= Digital Weight Indicator =

Digital Weight Indicator also commonly called Weight Indicator is a system of indication or recording of the selector type or one that advances intermittently in which all values are presented digitally, or in numbers. In a digital indicating or recording element, or in digital representation, there are no graduations. The National Conference on Weights and Measures (NWCM) lists these device types as “Indicating Elements” in its certificate databases.

The National Conference on Weights and Measures have categorized Digital Weight Indicator as a Verified Conformity Assessment Program (VCAP). A program has been proposed by the National Conference on Weights and Measures to ensure compliance of certain device types with environmental requirements.

Over the years, it gets more intelligent and complicated than conventional weighing scales.

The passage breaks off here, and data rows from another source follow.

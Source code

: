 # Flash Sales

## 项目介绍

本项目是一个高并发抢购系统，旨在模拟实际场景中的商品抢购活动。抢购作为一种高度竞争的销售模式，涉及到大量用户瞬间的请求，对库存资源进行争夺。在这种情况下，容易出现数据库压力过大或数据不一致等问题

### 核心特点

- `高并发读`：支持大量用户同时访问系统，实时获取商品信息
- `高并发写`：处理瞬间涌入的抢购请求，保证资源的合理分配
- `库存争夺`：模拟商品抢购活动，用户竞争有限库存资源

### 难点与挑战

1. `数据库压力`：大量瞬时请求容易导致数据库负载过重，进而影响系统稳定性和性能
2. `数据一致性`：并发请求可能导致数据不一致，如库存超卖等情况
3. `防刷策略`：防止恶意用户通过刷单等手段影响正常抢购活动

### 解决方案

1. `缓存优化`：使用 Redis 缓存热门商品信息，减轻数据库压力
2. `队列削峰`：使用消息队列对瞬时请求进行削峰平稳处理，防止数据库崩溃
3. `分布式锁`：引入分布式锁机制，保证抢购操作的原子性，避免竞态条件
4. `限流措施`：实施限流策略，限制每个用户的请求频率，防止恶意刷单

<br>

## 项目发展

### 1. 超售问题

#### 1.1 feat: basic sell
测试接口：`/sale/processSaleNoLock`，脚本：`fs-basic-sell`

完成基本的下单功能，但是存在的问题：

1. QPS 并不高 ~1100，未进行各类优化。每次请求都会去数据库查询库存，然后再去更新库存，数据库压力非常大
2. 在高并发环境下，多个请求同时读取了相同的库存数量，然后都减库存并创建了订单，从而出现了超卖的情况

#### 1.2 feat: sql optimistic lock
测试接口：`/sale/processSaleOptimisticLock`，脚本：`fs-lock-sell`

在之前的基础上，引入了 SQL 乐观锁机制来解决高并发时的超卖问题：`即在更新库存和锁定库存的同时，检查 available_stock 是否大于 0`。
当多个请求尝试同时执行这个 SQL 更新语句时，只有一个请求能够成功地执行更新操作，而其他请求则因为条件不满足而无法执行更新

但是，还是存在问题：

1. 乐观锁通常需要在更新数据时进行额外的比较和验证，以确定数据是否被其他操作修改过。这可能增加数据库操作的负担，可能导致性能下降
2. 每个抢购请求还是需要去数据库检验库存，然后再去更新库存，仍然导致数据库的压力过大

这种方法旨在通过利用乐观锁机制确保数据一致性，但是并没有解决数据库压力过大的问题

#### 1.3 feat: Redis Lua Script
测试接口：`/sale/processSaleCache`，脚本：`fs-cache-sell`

It can interact with different devices such as a load cell, printer, and computer via cables.

==Interactions==
===With load cell===
Load cell will produce a small electric current when weight is applied. The electric current is sent to Digital Weight Indicator via a normal cable. The Digital Weight Indicator will amplify the electric current and translate it to digital weight. Example: 15.7 kg

===With printer===
When attached to a printer via a printer cable, it can print the weight on paper. Usually Weight Indicator come with a basic printing feature. It can be program in the firmware to print in few basic format. Usually there is a print button on the Digital Weight Indicator for user to press to print.

===With computer===
A computer can be connected to it via a serial cable to RS-232 port on the computer. Information like weight, unit weight, status (stable, unstable, error) is sent to the computer in a particular format. The format is not standard and differs with each brand. A computer interpret the information received and display them on screen and print it on printer. With user interaction, user can enters other information in relation to the weight received and save them to a database. By storing information in a database, many other process can be automated by software application like invoicing, quality control, batch control, warehousing, distribution, and more.